_What is being asked_: When a line below contains the string "экономии", show that line.

⁂

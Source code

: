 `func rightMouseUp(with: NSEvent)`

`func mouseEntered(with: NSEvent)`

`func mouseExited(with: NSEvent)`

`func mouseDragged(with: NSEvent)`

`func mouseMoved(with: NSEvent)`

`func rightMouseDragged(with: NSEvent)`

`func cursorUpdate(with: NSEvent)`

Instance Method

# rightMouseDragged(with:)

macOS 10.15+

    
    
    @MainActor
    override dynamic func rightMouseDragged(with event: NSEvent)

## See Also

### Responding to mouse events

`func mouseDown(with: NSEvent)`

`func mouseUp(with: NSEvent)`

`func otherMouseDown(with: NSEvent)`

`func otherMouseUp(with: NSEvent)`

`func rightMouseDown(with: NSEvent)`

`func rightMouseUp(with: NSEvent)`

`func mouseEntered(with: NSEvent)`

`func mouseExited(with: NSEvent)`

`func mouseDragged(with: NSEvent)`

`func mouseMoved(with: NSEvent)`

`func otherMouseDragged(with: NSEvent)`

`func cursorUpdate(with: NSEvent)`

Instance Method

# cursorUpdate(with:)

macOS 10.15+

⁂

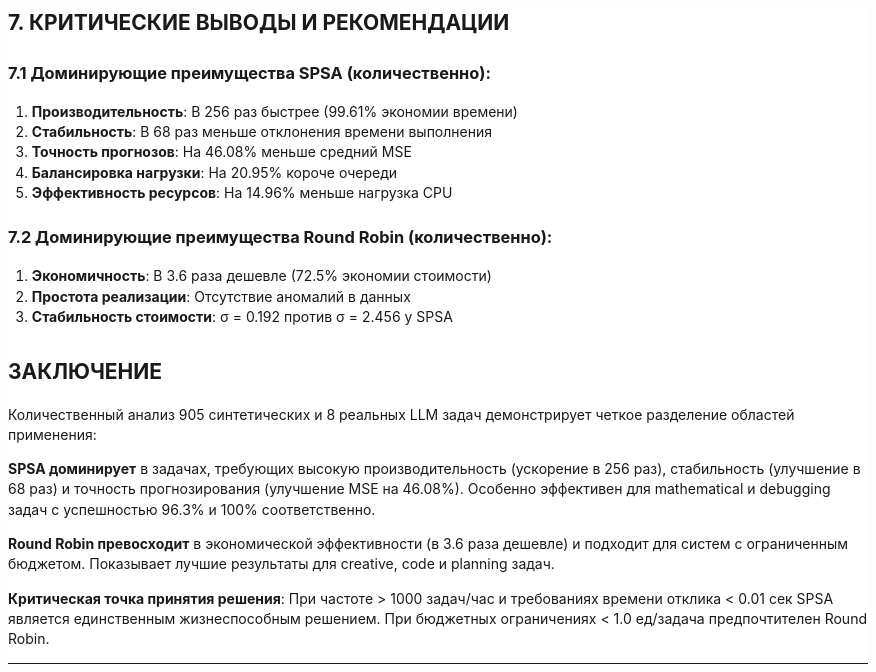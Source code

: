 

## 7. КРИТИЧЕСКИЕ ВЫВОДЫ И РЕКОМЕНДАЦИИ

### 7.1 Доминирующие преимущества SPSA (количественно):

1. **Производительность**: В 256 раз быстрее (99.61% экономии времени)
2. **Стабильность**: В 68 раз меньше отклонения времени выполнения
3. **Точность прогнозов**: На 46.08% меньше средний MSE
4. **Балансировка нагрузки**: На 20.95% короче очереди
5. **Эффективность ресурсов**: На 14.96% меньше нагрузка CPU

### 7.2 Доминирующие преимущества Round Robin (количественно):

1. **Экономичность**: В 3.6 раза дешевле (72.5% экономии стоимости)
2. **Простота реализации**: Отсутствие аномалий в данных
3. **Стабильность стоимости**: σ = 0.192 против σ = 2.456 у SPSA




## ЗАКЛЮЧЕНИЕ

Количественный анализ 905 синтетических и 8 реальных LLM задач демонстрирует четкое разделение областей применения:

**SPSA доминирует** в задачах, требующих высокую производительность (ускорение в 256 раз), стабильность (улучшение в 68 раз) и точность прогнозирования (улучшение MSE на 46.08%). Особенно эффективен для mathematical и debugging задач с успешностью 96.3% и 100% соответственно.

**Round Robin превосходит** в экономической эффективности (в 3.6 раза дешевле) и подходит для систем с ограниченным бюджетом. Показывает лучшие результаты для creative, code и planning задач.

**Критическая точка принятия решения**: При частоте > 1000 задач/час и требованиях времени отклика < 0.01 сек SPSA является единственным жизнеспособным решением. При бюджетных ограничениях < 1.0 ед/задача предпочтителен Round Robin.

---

⁂

_Exercise response_:
1. **Производительность**: В 256 раз быстрее (99.61% экономии времени)
1. **Экономичность**: В 3.6 раза дешевле (72.5% экономии стоимости)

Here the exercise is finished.